- **Problem**
From the entries that follow, report every line in which "releases" occurs.

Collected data
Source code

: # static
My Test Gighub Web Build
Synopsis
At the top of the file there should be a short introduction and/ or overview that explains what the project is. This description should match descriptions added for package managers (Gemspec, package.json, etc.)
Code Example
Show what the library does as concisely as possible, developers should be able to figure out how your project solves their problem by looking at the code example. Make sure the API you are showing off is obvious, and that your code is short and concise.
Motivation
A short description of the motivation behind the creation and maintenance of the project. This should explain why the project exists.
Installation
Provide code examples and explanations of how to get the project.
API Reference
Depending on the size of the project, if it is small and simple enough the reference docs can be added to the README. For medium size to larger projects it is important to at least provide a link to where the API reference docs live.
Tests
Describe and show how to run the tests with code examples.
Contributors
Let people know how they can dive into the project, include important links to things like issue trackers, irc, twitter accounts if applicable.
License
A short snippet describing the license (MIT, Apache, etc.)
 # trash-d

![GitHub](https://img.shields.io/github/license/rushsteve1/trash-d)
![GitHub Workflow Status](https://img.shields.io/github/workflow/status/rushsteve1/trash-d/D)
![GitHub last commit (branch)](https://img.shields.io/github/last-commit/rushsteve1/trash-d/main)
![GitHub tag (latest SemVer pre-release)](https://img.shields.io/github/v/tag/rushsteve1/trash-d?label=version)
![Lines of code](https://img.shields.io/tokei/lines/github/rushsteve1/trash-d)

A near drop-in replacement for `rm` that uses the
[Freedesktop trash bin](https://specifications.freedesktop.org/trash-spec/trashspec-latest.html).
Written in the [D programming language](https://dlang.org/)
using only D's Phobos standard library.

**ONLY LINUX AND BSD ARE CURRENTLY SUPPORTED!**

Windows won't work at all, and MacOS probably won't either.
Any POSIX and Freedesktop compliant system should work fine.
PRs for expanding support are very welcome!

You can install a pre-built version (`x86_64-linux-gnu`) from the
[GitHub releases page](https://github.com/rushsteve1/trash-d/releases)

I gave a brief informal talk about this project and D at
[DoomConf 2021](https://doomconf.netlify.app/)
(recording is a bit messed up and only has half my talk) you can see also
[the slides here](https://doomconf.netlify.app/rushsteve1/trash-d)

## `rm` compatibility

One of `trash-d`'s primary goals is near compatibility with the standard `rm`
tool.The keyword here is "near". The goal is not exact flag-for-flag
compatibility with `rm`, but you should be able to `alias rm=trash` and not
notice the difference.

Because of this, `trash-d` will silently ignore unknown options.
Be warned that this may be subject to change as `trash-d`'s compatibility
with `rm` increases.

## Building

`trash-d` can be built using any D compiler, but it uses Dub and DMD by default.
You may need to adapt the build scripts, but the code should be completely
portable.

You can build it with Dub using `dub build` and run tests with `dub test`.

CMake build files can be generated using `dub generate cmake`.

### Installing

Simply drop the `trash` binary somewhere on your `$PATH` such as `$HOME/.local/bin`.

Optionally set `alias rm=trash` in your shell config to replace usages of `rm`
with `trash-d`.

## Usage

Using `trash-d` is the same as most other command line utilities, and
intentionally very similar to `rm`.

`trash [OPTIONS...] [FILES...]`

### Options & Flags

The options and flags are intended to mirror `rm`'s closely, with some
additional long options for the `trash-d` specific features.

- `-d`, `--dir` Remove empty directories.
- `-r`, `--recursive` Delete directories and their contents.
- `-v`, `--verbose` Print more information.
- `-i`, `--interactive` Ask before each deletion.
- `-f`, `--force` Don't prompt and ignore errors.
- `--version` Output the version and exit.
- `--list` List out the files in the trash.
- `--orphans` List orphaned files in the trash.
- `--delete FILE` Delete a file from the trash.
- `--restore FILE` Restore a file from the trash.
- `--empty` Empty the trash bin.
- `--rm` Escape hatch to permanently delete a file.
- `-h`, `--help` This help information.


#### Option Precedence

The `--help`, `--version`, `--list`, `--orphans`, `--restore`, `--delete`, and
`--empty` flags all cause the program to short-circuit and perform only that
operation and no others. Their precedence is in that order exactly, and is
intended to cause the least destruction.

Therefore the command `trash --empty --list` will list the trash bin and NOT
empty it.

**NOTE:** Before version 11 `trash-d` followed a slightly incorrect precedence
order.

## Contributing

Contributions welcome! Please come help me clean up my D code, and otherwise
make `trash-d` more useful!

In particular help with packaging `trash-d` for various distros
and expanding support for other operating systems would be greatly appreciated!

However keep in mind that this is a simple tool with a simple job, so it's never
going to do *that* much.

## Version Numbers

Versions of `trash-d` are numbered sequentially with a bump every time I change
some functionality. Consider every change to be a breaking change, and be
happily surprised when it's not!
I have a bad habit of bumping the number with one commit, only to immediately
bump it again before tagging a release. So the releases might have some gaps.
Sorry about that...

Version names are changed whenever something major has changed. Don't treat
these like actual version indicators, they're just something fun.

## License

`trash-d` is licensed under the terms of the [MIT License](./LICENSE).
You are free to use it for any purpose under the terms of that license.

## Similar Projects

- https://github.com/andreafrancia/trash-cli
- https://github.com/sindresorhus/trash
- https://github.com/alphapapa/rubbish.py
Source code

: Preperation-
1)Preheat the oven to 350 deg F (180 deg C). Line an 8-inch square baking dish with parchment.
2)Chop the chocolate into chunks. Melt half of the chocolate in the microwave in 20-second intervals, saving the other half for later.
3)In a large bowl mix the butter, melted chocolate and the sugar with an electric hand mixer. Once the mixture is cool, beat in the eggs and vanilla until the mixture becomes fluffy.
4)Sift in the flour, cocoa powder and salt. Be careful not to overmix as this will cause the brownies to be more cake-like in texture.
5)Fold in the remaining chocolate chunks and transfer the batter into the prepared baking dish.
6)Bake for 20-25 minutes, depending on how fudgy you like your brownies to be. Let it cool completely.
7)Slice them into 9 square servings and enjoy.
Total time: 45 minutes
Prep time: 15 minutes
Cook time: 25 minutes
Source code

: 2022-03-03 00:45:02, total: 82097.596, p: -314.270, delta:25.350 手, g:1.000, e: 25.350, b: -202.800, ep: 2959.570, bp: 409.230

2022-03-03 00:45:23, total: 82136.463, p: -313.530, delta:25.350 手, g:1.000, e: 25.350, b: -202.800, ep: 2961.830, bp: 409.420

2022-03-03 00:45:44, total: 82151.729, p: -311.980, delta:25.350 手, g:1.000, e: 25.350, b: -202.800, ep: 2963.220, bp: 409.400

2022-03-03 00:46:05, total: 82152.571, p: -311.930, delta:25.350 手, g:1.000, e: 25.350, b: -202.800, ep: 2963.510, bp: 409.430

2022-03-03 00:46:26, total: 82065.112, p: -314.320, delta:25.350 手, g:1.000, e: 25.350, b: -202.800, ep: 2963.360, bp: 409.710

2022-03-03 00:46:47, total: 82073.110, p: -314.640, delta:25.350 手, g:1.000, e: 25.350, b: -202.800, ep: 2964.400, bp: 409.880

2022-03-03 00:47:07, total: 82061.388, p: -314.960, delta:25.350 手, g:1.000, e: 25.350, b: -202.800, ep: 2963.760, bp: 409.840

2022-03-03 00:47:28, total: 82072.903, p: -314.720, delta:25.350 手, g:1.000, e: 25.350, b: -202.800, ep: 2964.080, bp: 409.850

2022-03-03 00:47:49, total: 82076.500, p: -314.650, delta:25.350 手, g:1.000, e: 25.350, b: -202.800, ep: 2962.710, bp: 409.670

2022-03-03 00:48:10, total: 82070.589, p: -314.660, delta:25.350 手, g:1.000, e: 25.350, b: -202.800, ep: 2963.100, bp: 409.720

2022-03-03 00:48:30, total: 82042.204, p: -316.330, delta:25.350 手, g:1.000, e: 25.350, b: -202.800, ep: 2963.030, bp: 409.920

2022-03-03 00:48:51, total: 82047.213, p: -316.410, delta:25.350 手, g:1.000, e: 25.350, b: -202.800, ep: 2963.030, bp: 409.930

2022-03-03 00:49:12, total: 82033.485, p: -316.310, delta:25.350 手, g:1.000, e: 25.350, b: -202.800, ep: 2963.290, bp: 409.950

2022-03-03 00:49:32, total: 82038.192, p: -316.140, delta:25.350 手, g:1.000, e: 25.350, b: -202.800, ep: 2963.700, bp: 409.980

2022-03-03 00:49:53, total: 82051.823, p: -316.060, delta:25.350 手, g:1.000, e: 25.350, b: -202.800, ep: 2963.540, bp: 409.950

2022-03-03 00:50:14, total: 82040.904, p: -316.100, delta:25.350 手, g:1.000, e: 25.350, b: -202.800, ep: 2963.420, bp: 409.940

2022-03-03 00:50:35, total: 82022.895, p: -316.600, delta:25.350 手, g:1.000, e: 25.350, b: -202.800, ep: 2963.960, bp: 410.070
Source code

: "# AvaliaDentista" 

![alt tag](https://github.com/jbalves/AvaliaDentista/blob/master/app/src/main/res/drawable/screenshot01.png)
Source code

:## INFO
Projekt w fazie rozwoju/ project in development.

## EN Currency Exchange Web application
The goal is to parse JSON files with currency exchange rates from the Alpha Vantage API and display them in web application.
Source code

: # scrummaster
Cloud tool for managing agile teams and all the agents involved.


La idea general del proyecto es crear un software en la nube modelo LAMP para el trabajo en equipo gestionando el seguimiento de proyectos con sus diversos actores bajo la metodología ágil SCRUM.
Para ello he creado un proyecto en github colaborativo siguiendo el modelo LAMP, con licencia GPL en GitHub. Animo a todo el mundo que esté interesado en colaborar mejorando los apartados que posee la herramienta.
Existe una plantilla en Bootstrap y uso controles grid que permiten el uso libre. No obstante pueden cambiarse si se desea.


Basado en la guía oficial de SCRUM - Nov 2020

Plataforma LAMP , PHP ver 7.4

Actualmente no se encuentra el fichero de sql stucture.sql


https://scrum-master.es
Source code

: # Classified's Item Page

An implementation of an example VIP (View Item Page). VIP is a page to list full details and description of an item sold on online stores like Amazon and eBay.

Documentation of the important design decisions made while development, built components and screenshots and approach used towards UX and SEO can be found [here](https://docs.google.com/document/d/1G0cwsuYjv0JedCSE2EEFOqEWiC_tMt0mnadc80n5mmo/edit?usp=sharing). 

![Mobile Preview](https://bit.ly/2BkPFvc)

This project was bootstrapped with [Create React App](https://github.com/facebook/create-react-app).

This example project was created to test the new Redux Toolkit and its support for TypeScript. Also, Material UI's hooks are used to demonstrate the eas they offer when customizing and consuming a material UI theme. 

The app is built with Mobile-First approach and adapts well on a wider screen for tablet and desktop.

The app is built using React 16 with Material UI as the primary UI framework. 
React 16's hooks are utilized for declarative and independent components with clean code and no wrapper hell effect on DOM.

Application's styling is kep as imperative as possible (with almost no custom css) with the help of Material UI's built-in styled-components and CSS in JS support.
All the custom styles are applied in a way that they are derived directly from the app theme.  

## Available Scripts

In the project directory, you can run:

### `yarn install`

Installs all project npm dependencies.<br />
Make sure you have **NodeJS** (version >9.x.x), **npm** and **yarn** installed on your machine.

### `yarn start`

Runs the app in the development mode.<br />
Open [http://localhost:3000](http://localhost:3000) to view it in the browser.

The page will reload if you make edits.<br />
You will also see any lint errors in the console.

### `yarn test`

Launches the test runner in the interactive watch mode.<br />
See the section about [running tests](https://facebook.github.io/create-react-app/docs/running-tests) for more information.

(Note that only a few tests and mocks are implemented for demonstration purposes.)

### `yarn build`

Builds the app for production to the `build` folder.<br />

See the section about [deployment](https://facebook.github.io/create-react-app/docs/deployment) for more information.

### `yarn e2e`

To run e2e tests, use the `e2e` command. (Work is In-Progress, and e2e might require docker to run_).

- **Answer section**
[GitHub releases page](https://github.com/rushsteve1/trash-d/releases)
bump it again before tagging a release. So the releases might have some gaps.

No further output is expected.